Material to process
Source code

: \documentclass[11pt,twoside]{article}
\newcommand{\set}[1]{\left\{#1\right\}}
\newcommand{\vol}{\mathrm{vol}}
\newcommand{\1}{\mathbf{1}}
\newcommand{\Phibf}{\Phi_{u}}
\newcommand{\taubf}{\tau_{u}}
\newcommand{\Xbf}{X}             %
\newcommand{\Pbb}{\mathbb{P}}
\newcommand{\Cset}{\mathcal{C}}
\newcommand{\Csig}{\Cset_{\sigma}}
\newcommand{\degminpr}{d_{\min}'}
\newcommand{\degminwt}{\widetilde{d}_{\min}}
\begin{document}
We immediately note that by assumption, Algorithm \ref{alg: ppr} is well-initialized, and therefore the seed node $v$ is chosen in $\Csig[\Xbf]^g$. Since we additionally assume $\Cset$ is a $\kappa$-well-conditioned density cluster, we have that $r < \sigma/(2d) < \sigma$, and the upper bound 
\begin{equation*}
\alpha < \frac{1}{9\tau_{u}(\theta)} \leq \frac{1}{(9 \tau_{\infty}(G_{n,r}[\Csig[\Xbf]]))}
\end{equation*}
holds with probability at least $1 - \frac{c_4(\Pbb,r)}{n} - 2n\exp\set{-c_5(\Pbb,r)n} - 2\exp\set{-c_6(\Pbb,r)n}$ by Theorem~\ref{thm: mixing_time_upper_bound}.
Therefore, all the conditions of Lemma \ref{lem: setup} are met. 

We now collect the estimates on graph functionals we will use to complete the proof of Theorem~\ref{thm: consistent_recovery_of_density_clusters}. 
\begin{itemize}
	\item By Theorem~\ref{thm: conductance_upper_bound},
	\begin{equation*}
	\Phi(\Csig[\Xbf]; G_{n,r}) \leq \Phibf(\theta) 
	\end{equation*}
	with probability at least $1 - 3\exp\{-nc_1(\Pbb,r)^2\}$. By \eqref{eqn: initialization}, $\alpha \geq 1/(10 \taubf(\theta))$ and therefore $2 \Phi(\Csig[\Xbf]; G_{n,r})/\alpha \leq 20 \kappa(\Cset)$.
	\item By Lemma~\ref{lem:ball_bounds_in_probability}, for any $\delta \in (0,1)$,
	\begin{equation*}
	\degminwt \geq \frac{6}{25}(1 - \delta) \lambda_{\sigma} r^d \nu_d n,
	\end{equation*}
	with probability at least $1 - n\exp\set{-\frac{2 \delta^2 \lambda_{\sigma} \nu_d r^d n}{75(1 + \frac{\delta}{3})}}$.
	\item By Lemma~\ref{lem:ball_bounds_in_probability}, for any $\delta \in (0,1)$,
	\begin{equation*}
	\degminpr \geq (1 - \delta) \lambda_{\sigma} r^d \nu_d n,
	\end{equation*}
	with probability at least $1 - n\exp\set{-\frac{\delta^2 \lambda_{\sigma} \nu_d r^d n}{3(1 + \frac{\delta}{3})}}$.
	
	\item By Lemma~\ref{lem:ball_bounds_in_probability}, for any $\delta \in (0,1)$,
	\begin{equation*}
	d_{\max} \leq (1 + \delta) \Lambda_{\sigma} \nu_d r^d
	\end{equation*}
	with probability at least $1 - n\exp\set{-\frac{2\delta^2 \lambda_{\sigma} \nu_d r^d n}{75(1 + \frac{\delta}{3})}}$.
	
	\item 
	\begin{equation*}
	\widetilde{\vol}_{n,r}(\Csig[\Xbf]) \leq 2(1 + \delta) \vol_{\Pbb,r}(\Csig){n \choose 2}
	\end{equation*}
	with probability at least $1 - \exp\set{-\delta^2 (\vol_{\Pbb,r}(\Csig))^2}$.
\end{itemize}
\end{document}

Exercise directions
Filter the material above down to the lines that hold the word "kappa".

Solution to this problem
We immediately note that by assumption, Algorithm \ref{alg: ppr} is well-initialized, and therefore the seed node $v$ is chosen in $\Csig[\Xbf]^g$. Since we additionally assume $\Cset$ is a $\kappa$-well-conditioned density cluster, we have that $r < \sigma/(2d) < \sigma$, and the upper bound 
	with probability at least $1 - 3\exp\{-nc_1(\Pbb,r)^2\}$. By \eqref{eqn: initialization}, $\alpha \geq 1/(10 \taubf(\theta))$ and therefore $2 \Phi(\Csig[\Xbf]; G_{n,r})/\alpha \leq 20 \kappa(\Cset)$.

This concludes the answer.